Existe una foto mía, que me sacaron en el colegio a los cinco años, que tu padre ha comentado muchas veces. Está colgada en el comedor de tus abuelos. Es la fotografía de un niño muy serio que mira decididamente al fotógrafo. La mirada no es lábil, ni suave, como la de los niños. Es una mirada despierta de adulto.
Cuando me hicieron la foto, no sabía leer, pero aprendí pronto. Y la verdad es que los libros han sido, desde entonces, mi mayor placer y una de las causas de mis problemas. Porque, embebido en aquellas lecturas indiscriminadas, pronto terminé por ignorar complentamente los entrenimientos de mis contemporáneos.
Ante una novela de Agatha Christie, con sus crímenes sanguinolentos y sus lores, palidecían las chapas y las peonzas ¿Cómo podían competir con el profesor Liddenbrok y su fiel ayudante Axel durante su fascinante viaje al centro de la tierra? ¿Qué podían hacer las personas reales con los personajes de El Robinsón Suizo, que fue uno de mis libros favoritos de la infancia? ¿Qué era de los monótonos juegos infantiles ante las abracadabrantes aventuras de Frodo Bolsón? (leí la trilogía del señor de los anillos en tres días, para espanto de la bibliotecaria que me servía aquella droga).
Supongo, Ainara, que me convertí en un niño redicho y repipi que, con siete años, manejaba con destreza palabras como “desaforado”, “increpar” y “autodidacta”.
Se abrió una brecha entre yo y el mundo que me rodea que hoy he asumido pero que, en aquellos años, resultaba dramática. Toda mi infancia fue una larga travesía de incomunicación.

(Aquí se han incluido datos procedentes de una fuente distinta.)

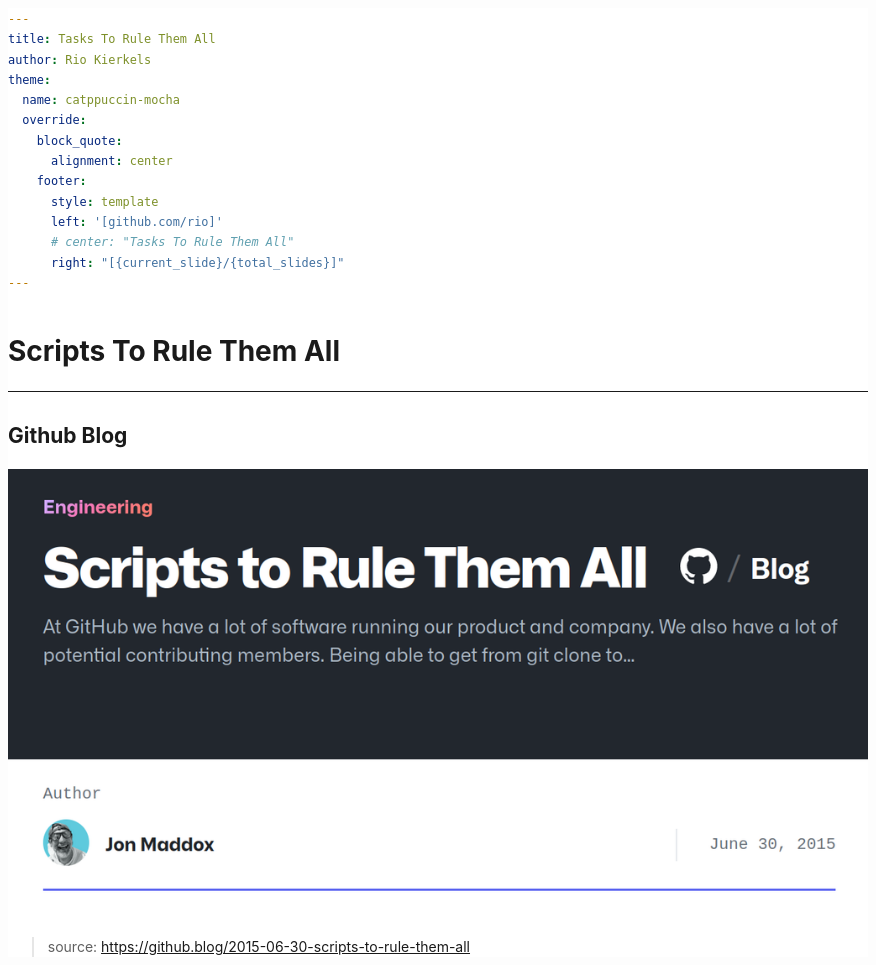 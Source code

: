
 ```yaml
---
title: Tasks To Rule Them All
author: Rio Kierkels
theme:
  name: catppuccin-mocha
  override:
    block_quote:
      alignment: center
    footer:
      style: template
      left: '[github.com/rio]'
      # center: "Tasks To Rule Them All"
      right: "[{current_slide}/{total_slides}]"
---
```


# Scripts To Rule Them All

---

Github Blog
---

![scripts-to-rule-them-all-blog-screenshot](./scripts-to-rule-them-all-blog-screenshot.png)



> source: <https://github.blog/2015-06-30-scripts-to-rule-them-all>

Con el agravante de que los demás niños eran los primeros que lo notaban y parecían complacerse en meter el dedo en la llaga.
Porque Ainara, si algún día tienes la desgracia de ser una niña diferente (porque seas más gordita, más flaca, porque tengas las orejas grandes o uses gafas o aparatos, o te guste leer), pronto descubrirás que la chusma que te rodea no tendrá piedad. No desaprovechará ni un solo minuto para recordarte lo que tú más quieras esconder.

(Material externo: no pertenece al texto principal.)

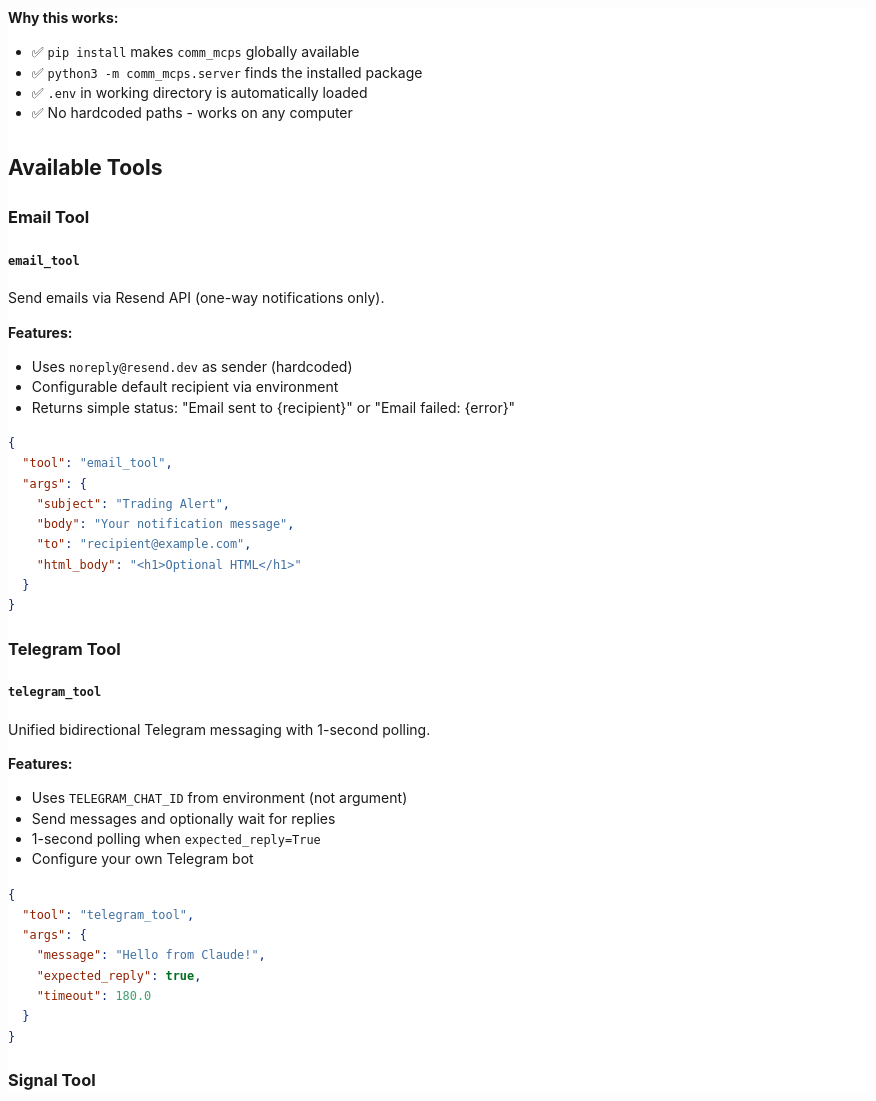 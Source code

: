   **Why this works:**
   - ✅ `pip install` makes `comm_mcps` globally available
   - ✅ `python3 -m comm_mcps.server` finds the installed package
   - ✅ `.env` in working directory is automatically loaded
   - ✅ No hardcoded paths - works on any computer

## Available Tools

### Email Tool

#### `email_tool`
Send emails via Resend API (one-way notifications only).

**Features:**
- Uses `noreply@resend.dev` as sender (hardcoded)
- Configurable default recipient via environment
- Returns simple status: "Email sent to {recipient}" or "Email failed: {error}"

```json
{
  "tool": "email_tool",
  "args": {
    "subject": "Trading Alert",
    "body": "Your notification message",
    "to": "recipient@example.com",
    "html_body": "<h1>Optional HTML</h1>"
  }
}
```

### Telegram Tool

#### `telegram_tool`
Unified bidirectional Telegram messaging with 1-second polling.

**Features:**
- Uses `TELEGRAM_CHAT_ID` from environment (not argument)
- Send messages and optionally wait for replies
- 1-second polling when `expected_reply=True`
- Configure your own Telegram bot

```json
{
  "tool": "telegram_tool",
  "args": {
    "message": "Hello from Claude!",
    "expected_reply": true,
    "timeout": 180.0
  }
}
```

### Signal Tool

Guardo como oro en paño cada uno de los contados gestos de misericordia que otros niños tuvieron conmigo durante aquellos años. Pronto me curé de esa creencia estúpida que asocia a la infancia la inocencia y la bondad. Por lo menos, no fue esa mi experiencia. Y supongo que parte de la culpa de la poca fe que tengo en los seres humanos proviene de aquellos años en los que pude comprobar en mis propias carnes lo absurda y despiadada que puede ser la crueldad ajena.
De todas maneras, sobrina, el truco de esta vida consiste en integrar todo lo que nos pasa. Llegado un momento de la mía, traté de ver lo que me había pasado de niño con espíritu crítico y, después de sacar cuentas, convine conmigo mismo en que a)yo tampoco había favorecido que los demás me trataran mejor intentando acercarme a ellos (de hecho, me inspiraban una pereza olímpica) y b) A la postre, todo aquello me fue muy útil porque me enseñó a observar a los demás, a ver lo que ellos no ven, a buscar la lógica interior de sus comportamientos. Todo nació de no entenderles.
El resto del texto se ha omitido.